Case in point: in the last hour of the previous session of Congress, one senator placed a secret hold on the Whistleblower Protection Enhancement Act, which would have have strengthened rights for federal employees when they report waste, fraud, and abuse. This sorely needed legislation was ripe for passage. A similar version of this legislation had passed in the Senate just two weeks prior by unanimous consent. Over the next several days, due to unfounded concerns related to WikiLeaks, the legislation’s scope was reduced to exclude federal intelligence workers.
Other than deletions, not a word was changed from the version the Senate had already approved. Through a rare agreement between former House Speaker Nancy Pelosi (D-CA) and then-Minority Leader John Boehner (R-OH), it also passed the House by unanimous consent. Then a senator–we don’t know who, of course–put a secret hold on it hours later. There’s a strong, ongoing campaign to determine which senator placed the hold. Hopefully, that information will surface.
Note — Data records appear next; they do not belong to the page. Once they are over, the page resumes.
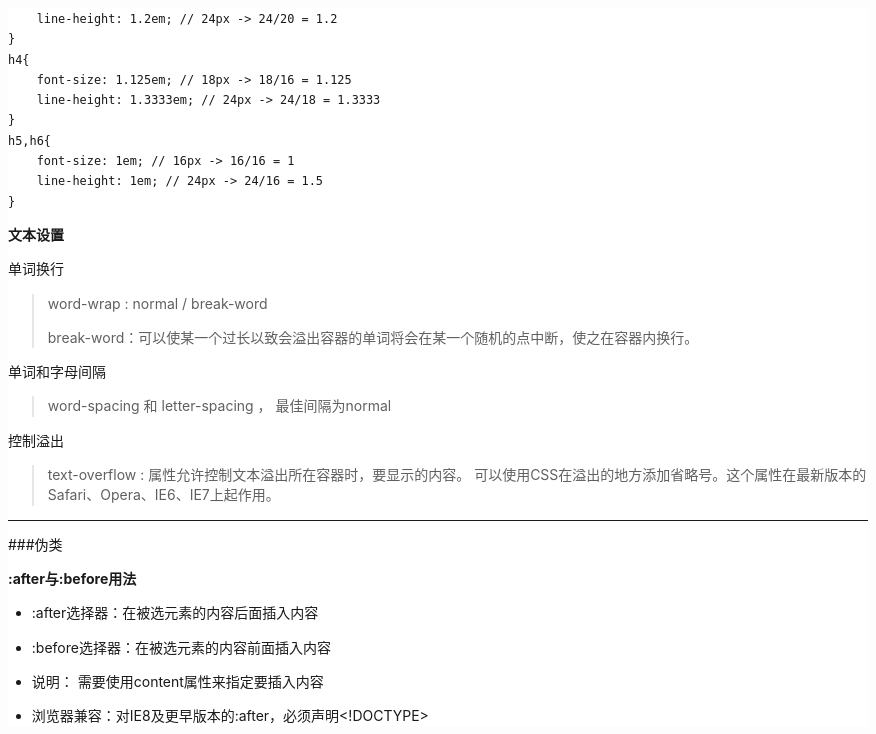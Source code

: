         line-height: 1.2em; // 24px -> 24/20 = 1.2
    }
    h4{
        font-size: 1.125em; // 18px -> 18/16 = 1.125
        line-height: 1.3333em; // 24px -> 24/18 = 1.3333
    }
    h5,h6{
        font-size: 1em; // 16px -> 16/16 = 1
        line-height: 1em; // 24px -> 24/16 = 1.5
    }


<b>文本设置</b>

单词换行
> word-wrap : normal / break-word
> 
> break-word：可以使某一个过长以致会溢出容器的单词将会在某一个随机的点中断，使之在容器内换行。

单词和字母间隔
> word-spacing 和 letter-spacing ， 最佳间隔为normal

控制溢出
> text-overflow : 属性允许控制文本溢出所在容器时，要显示的内容。
> 可以使用CSS在溢出的地方添加省略号。这个属性在最新版本的Safari、Opera、IE6、IE7上起作用。

---

###伪类

<b>:after与:before用法</b>

- <span>:after选择器</span>：在被选元素的内容后面插入内容

- <span>:before选择器</span>：在被选元素的内容前面插入内容

- <span>说明</span>： 需要使用content属性来指定要插入内容 

- <span>浏览器兼容</span>：对IE8及更早版本的:after，必须声明<!DOCTYPE>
The overwhelming majority of Congress understands the true value of whistleblowers. Lawmakers came close to strengthening their rights in December. It’s no wonder this legislation enjoyed so much support from both sides of the aisle–it would have curtailed government malfeasance by providing federal whistleblowers with safe channels to speak out. But so far, Congress still hasn’t approved the Whistleblower Protection Enhancement Act.
The Senate has faced heavy criticism for using secret holds. This practice is the antithesis of government accountability and transparency. When the amendment reduced the amount of time from six days to two, some senators claimed good government reforms had triumphed.
Unfortunately, even with that change, lawmakers may still place secret holds just hours before Congress adjourns. There’s nothing to stop future good-government bills from meeting an untimely death at the hands of anonymous senators.
Until Congress sets more reasonable standards for secret holds, individual senators, or a group of them taking turns, can secretly stonewall any bill that’s subject to unanimous consent.